External Publication
Visit Post

Ltx 2.3 problem with dialogs

Hugging Face Forums [Unofficial] June 10, 2026
Source

I’m not an experienced specialist, but assuming this is about LTX-2.3’s built-in audio generation, I wonder if the prompt may be specifying the speech in a slightly mismatched way:


Short answer

If by “accent” you mean word stress / emphasis / prosody — for example, “make this word sound stronger” — then capital letters alone are probably too weak.

Instead of treating it like typography:

"I will NEVER go back."

I would try writing it as speech performance direction :

The woman says slowly and clearly, "I will never go back." She pauses briefly before the word "never", then says "never" more firmly and slightly louder than the rest of the sentence. The audio is crisp close-mic speech with quiet room tone.

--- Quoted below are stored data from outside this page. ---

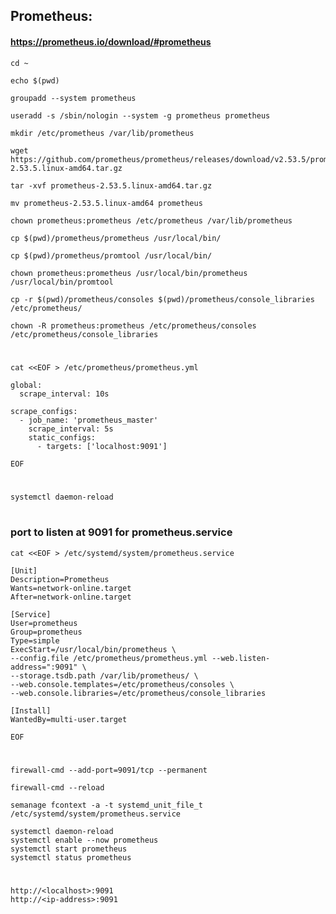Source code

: 
## Prometheus:
#### https://prometheus.io/download/#prometheus
    
    cd ~
    
    echo $(pwd)
    
    groupadd --system prometheus
    
    useradd -s /sbin/nologin --system -g prometheus prometheus
    
    mkdir /etc/prometheus /var/lib/prometheus
    
    wget https://github.com/prometheus/prometheus/releases/download/v2.53.5/prometheus-2.53.5.linux-amd64.tar.gz
    
    tar -xvf prometheus-2.53.5.linux-amd64.tar.gz
    
    mv prometheus-2.53.5.linux-amd64 prometheus
    
    chown prometheus:prometheus /etc/prometheus /var/lib/prometheus
    
    cp $(pwd)/prometheus/prometheus /usr/local/bin/
    
    cp $(pwd)/prometheus/promtool /usr/local/bin/
    
    chown prometheus:prometheus /usr/local/bin/prometheus /usr/local/bin/promtool
    
    cp -r $(pwd)/prometheus/consoles $(pwd)/prometheus/console_libraries /etc/prometheus/
    
    chown -R prometheus:prometheus /etc/prometheus/consoles /etc/prometheus/console_libraries
#    
    cat <<EOF > /etc/prometheus/prometheus.yml
    
    global:
      scrape_interval: 10s
    
    scrape_configs:
      - job_name: 'prometheus_master'
        scrape_interval: 5s
        static_configs:
          - targets: ['localhost:9091']
    
    EOF

#    
    
    systemctl daemon-reload
    
#   
### port to listen at 9091 for prometheus.service
    cat <<EOF > /etc/systemd/system/prometheus.service
    
    [Unit]
    Description=Prometheus
    Wants=network-online.target
    After=network-online.target
    
    [Service]
    User=prometheus
    Group=prometheus
    Type=simple
    ExecStart=/usr/local/bin/prometheus \
    --config.file /etc/prometheus/prometheus.yml --web.listen-address=":9091" \
    --storage.tsdb.path /var/lib/prometheus/ \
    --web.console.templates=/etc/prometheus/consoles \
    --web.console.libraries=/etc/prometheus/console_libraries
    
    [Install]
    WantedBy=multi-user.target
    
    EOF

#   
    firewall-cmd --add-port=9091/tcp --permanent
    
    firewall-cmd --reload
    
    semanage fcontext -a -t systemd_unit_file_t  /etc/systemd/system/prometheus.service
    
    systemctl daemon-reload
    systemctl enable --now prometheus
    systemctl start prometheus
    systemctl status prometheus
 
#   
    http://<localhost>:9091
    http://<ip-address>:9091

If by “accent” you mean a regional accent — for example British, French, Russian, American, etc. — that is a harder problem. You can specify it in the prompt, but if exact accent or pronunciation is important, prompt-only generation may not be reliable enough. Reference audio, audio-to-video, LipDub, or replacing/cleaning the final audio may be more practical.

Why I would not start with the negative prompt

For this specific problem, I would not start by asking “what should I put in the negative prompt?”

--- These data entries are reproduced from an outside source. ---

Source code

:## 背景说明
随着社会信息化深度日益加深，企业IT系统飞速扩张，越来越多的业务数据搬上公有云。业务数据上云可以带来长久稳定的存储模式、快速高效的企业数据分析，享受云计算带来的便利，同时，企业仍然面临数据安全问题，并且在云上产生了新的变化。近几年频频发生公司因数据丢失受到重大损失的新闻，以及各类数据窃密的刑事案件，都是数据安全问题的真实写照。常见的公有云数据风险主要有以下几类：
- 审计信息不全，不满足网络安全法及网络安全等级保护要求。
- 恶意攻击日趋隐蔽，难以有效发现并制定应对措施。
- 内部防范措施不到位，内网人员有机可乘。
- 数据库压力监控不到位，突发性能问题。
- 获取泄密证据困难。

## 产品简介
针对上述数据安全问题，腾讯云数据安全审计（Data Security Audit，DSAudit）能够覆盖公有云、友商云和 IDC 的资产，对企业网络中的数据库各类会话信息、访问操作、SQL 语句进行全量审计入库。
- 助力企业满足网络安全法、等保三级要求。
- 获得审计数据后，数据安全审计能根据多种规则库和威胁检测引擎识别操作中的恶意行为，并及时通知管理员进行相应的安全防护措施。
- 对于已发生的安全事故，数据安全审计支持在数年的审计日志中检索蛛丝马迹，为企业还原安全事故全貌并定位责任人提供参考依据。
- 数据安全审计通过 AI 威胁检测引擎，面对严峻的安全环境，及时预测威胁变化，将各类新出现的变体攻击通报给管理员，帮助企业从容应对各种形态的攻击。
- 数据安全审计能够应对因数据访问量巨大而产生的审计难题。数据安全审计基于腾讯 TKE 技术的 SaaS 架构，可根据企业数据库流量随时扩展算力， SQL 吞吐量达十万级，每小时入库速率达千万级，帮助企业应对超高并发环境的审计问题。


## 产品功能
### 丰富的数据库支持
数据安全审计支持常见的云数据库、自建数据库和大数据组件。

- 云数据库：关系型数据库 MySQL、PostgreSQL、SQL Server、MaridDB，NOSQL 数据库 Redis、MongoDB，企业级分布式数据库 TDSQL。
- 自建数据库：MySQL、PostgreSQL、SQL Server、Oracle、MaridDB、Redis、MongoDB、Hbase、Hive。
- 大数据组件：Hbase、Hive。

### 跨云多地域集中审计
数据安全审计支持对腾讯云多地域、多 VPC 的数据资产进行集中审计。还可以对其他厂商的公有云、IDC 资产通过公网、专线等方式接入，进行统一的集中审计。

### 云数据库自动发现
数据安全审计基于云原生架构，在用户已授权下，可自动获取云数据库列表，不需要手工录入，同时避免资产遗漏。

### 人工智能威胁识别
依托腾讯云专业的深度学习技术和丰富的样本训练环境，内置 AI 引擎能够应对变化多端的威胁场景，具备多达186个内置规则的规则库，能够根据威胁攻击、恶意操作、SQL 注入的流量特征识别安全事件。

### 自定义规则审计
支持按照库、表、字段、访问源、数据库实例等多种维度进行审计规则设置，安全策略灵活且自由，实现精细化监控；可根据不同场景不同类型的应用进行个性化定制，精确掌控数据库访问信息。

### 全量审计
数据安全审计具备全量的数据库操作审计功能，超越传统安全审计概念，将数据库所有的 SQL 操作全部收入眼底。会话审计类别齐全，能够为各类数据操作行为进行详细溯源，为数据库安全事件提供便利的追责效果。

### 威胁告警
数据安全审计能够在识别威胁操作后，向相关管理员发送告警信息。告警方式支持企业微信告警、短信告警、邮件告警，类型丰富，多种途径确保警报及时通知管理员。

A negative prompt is usually better for removing broad unwanted concepts. But here the issue is probably not just “avoid bad accent.” It is more like:

  • which word should be stressed
  • where the pause should be
  • how fast the line should be spoken
  • whether the voice should be calm, angry, hesitant, loud, soft, tense, etc.
  • whether “accent” means regional pronunciation or just emphasis

So I would first improve the positive prompt : describe the speech you want, not only the speech you do not want.

“Accent” may mean two different things

This is important because the fix depends on the meaning.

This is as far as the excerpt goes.